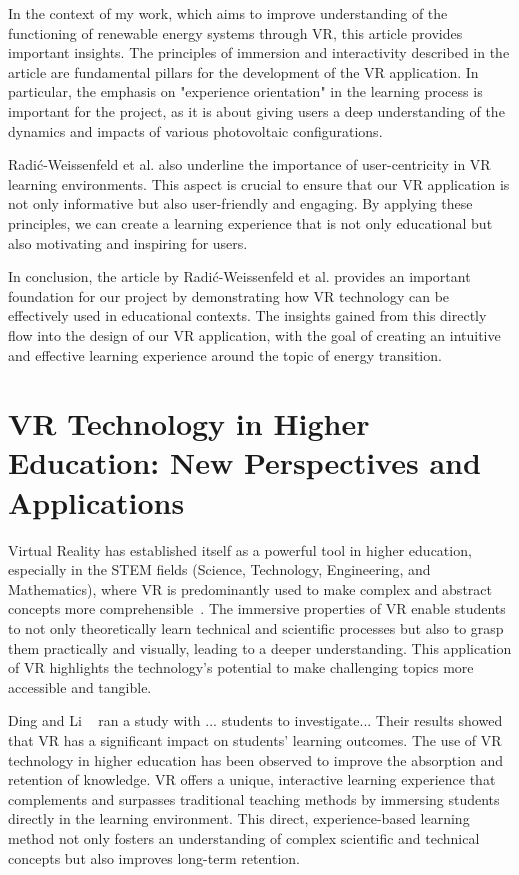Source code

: \documentclass[draft, final]{vutinfth} %
\begin{document}
In the context of my work, which aims to improve understanding of the functioning of renewable energy systems through VR, this article provides important insights. The principles of immersion and interactivity described in the article are fundamental pillars for the development of the VR application. In particular, the emphasis on "experience orientation" in the learning process is important for the project, as it is about giving users a deep understanding of the dynamics and impacts of various photovoltaic configurations.

Radić-Weissenfeld et al. also underline the importance of user-centricity in VR learning environments. This aspect is crucial to ensure that our VR application is not only informative but also user-friendly and engaging. By applying these principles, we can create a learning experience that is not only educational but also motivating and inspiring for users.

In conclusion, the article by Radić-Weissenfeld et al. provides an important foundation for our project by demonstrating how VR technology can be effectively used in educational contexts. The insights gained from this directly flow into the design of our VR application, with the goal of creating an intuitive and effective learning experience around the topic of energy transition.

\section{VR Technology in Higher Education: New Perspectives and Applications}

Virtual Reality has established itself as a powerful tool in higher education, especially in the STEM fields (Science, Technology, Engineering, and Mathematics), where VR is predominantly used to make complex and abstract concepts more comprehensible~\cite{ding2022review}. The immersive properties of VR enable students to not only theoretically learn technical and scientific processes but also to grasp them practically and visually, leading to a deeper understanding. This application of VR highlights the technology's potential to make challenging topics more accessible and tangible.

Ding and Li ~\cite{ding2022review} ran a study with ... students to investigate... Their results showed that VR has a significant impact on students' learning outcomes. The use of VR technology in higher education has been observed to improve the absorption and retention of knowledge. VR offers a unique, interactive learning experience that complements and surpasses traditional teaching methods by immersing students directly in the learning environment. This direct, experience-based learning method not only fosters an understanding of complex scientific and technical concepts but also improves long-term retention.
\end{document}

[WHAT TO PRODUCE]
Go back to the data above and please quote exactly, and only, the lines from the line with "Ding and Li" through its last line.

[WRITTEN REPLY]
Ding and Li ~\cite{ding2022review} ran a study with ... students to investigate... Their results showed that VR has a significant impact on students' learning outcomes. The use of VR technology in higher education has been observed to improve the absorption and retention of knowledge. VR offers a unique, interactive learning experience that complements and surpasses traditional teaching methods by immersing students directly in the learning environment. This direct, experience-based learning method not only fosters an understanding of complex scientific and technical concepts but also improves long-term retention.
\end{document}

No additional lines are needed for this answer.